Artwork Description
Alfred Leslie – Frank Fata
Dimensions: 40 x 30″ paper
Year: 1974
Medium: 1-color lithograph
Edition: ed. 44/50
Alfred Leslie was an established Abstract Expressionist painter when, in 1962, he embarked on a pivotal series of large- scale portraits of friends and colleagues. Though a dramatic departure from his earlier painting, Leslie’s interest in figuration was already demonstrated in an earlier series of Polaroid “mug shots” of studio visitors, as well as in his experimental films and writing. For this new mode of painting, which Leslie called “confrontational art,” he sought to emphasize elements such as scale, frontality, and accuracy while eliminating color, space, light, and composition. The resulting grisaille portraits present monumental, three- quarter-length views of figures standing against planar gray grounds. Each is painted from separate eye-level views of the sitter’s head, chest, torso, and hands, a composite technique intended to “democratize” all parts of the body and allow them to be viewed simultaneously. Through these larger-than-life portraits, Leslie sought to create paintings that “demanded the recognition of individual and specific people . . . straightforward, unequivocal, and with a persuasive moral, even didactic, tone.”
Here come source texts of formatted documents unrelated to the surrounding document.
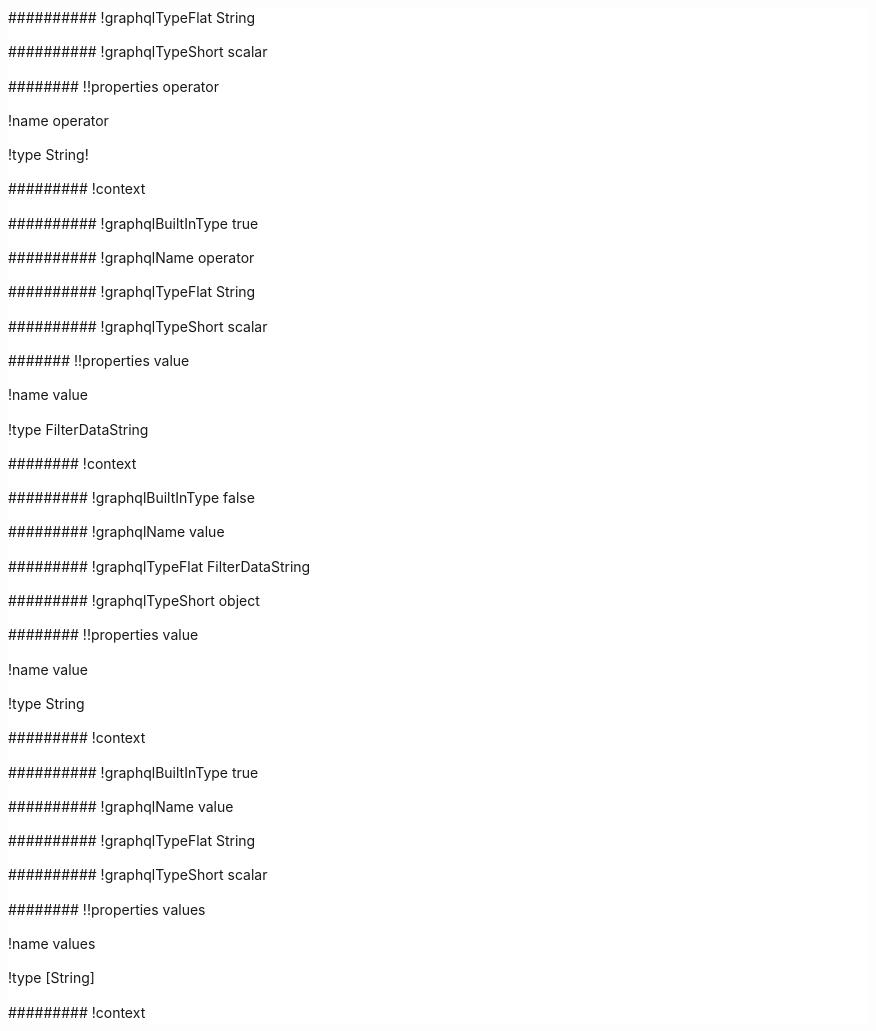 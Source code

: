 ########## !graphqlTypeFlat String

########## !graphqlTypeShort scalar

######## !!properties operator

!name operator

!type String!



######### !context

########## !graphqlBuiltInType true

########## !graphqlName operator

########## !graphqlTypeFlat String

########## !graphqlTypeShort scalar

####### !!properties value

!name value

!type FilterDataString



######## !context

######### !graphqlBuiltInType false

######### !graphqlName value

######### !graphqlTypeFlat FilterDataString

######### !graphqlTypeShort object

######## !!properties value

!name value

!type String



######### !context

########## !graphqlBuiltInType true

########## !graphqlName value

########## !graphqlTypeFlat String

########## !graphqlTypeShort scalar

######## !!properties values

!name values

!type \[String]



######### !context
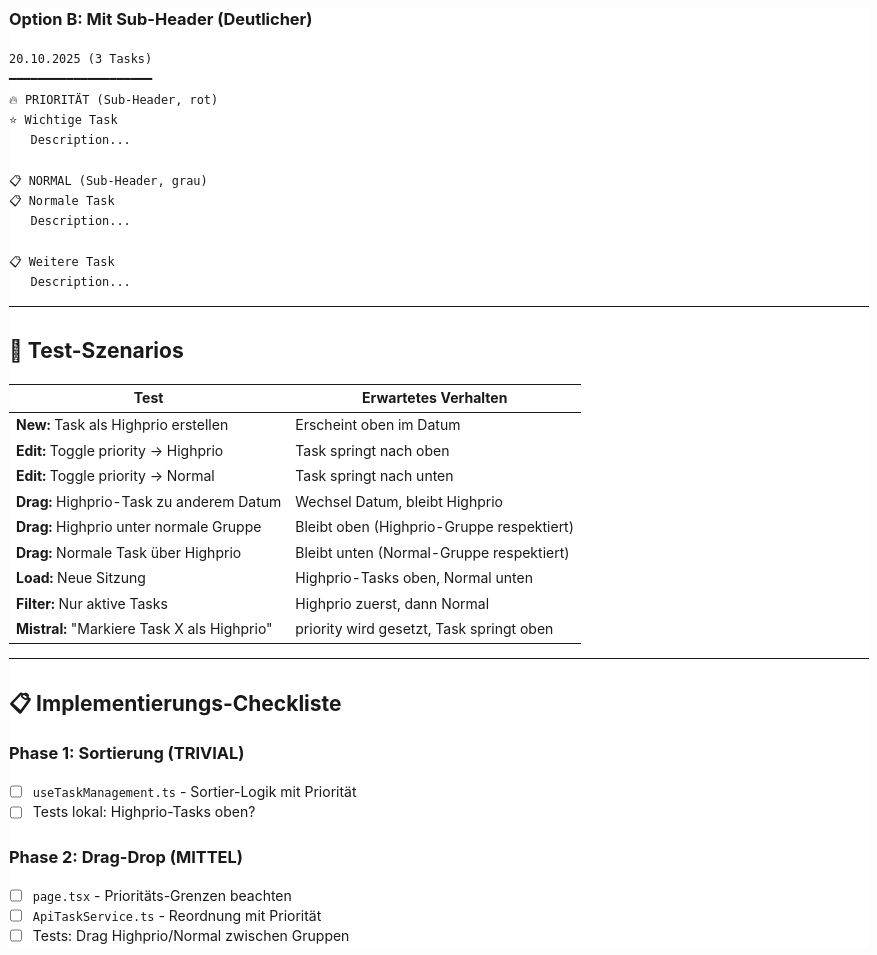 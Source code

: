 ### **Option B: Mit Sub-Header (Deutlicher)**
```
20.10.2025 (3 Tasks)
━━━━━━━━━━━━━━━━━━━━
🔥 PRIORITÄT (Sub-Header, rot)
⭐ Wichtige Task
   Description...

📋 NORMAL (Sub-Header, grau)
📋 Normale Task
   Description...

📋 Weitere Task
   Description...
```

---

## 🧪 Test-Szenarios

| Test | Erwartetes Verhalten |
|------|----------------------|
| **New:** Task als Highprio erstellen | Erscheint oben im Datum |
| **Edit:** Toggle priority → Highprio | Task springt nach oben |
| **Edit:** Toggle priority → Normal | Task springt nach unten |
| **Drag:** Highprio-Task zu anderem Datum | Wechsel Datum, bleibt Highprio |
| **Drag:** Highprio unter normale Gruppe | Bleibt oben (Highprio-Gruppe respektiert) |
| **Drag:** Normale Task über Highprio | Bleibt unten (Normal-Gruppe respektiert) |
| **Load:** Neue Sitzung | Highprio-Tasks oben, Normal unten |
| **Filter:** Nur aktive Tasks | Highprio zuerst, dann Normal |
| **Mistral:** "Markiere Task X als Highprio" | priority wird gesetzt, Task springt oben |

---

## 📋 Implementierungs-Checkliste

### Phase 1: Sortierung (TRIVIAL)
- [ ] `useTaskManagement.ts` - Sortier-Logik mit Priorität
- [ ] Tests lokal: Highprio-Tasks oben?

### Phase 2: Drag-Drop (MITTEL)
- [ ] `page.tsx` - Prioritäts-Grenzen beachten
- [ ] `ApiTaskService.ts` - Reordnung mit Priorität
- [ ] Tests: Drag Highprio/Normal zwischen Gruppen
In 1966 a fire in Leslie’s New York studio destroyed most of his work. This self-portrait, one of only four grisailles completed after the fire, is a rare surviving representative of his style from the early 1960s. Here, Leslie shows himself in his “worst light,” wearing a dour stare, a stained, rumpled shirt, and paint- splattered pants cinched below a protruding belly. This unflinching self-presentation and straightforward style have made the work an icon both of self-portraiture and the new realism of the early 1960s.